Restate word for word the lines of the data below, from the first through the one that has "by the court.".

Saved data entries
=======
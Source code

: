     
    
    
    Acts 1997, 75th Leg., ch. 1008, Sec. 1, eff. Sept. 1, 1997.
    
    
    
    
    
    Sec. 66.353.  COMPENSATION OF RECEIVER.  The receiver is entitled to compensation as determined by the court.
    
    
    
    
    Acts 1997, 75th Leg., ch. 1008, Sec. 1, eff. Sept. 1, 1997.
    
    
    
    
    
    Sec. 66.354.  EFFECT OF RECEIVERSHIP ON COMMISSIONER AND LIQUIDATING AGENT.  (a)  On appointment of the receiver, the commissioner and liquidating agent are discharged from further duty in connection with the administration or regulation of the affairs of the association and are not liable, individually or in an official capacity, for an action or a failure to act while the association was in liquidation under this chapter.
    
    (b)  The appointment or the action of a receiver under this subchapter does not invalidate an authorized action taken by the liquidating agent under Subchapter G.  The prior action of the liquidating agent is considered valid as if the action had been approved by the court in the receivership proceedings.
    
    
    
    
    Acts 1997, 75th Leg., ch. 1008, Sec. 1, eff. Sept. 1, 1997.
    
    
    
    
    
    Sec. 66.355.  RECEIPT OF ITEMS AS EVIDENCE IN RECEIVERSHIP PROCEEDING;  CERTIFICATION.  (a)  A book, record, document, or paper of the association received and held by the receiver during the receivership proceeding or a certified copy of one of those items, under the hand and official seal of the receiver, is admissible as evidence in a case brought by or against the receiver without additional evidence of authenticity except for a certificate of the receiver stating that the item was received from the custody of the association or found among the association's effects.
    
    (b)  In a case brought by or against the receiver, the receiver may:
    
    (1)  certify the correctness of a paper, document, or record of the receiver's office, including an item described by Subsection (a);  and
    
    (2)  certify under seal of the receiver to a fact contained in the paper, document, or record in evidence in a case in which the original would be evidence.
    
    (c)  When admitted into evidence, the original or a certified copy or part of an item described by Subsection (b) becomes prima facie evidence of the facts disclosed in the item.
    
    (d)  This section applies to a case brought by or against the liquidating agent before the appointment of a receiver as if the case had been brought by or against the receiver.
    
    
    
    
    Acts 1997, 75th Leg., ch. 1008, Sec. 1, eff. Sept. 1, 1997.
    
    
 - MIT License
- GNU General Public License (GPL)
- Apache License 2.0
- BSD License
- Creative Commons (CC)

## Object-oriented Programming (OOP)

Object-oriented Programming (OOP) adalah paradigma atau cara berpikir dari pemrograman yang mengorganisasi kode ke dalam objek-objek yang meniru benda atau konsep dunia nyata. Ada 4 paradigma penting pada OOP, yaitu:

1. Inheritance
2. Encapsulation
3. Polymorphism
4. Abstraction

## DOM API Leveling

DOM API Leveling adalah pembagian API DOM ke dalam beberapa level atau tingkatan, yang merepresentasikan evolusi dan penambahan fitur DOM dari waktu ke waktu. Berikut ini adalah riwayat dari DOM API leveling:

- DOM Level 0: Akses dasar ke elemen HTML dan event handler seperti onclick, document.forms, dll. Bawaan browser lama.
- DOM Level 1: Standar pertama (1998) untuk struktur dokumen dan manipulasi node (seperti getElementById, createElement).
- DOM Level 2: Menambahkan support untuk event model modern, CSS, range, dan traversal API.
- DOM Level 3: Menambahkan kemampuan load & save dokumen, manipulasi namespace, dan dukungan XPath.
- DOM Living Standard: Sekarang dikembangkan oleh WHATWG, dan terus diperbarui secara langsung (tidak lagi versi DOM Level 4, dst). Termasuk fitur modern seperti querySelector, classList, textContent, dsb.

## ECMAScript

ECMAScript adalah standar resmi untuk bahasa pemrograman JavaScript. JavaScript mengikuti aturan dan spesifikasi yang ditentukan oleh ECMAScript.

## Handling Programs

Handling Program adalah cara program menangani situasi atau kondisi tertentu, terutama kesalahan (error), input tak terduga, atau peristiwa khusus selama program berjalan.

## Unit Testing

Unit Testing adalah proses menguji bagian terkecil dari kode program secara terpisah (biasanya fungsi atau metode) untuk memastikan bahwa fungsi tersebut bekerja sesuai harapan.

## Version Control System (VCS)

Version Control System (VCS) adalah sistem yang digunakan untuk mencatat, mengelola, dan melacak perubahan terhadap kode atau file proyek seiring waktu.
=======
EXPECTED ANSWER:
Source code

:     
    
    
    Acts 1997, 75th Leg., ch. 1008, Sec. 1, eff. Sept. 1, 1997.
    
    
    
    
    
    Sec. 66.353.  COMPENSATION OF RECEIVER.  The receiver is entitled to compensation as determined by the court.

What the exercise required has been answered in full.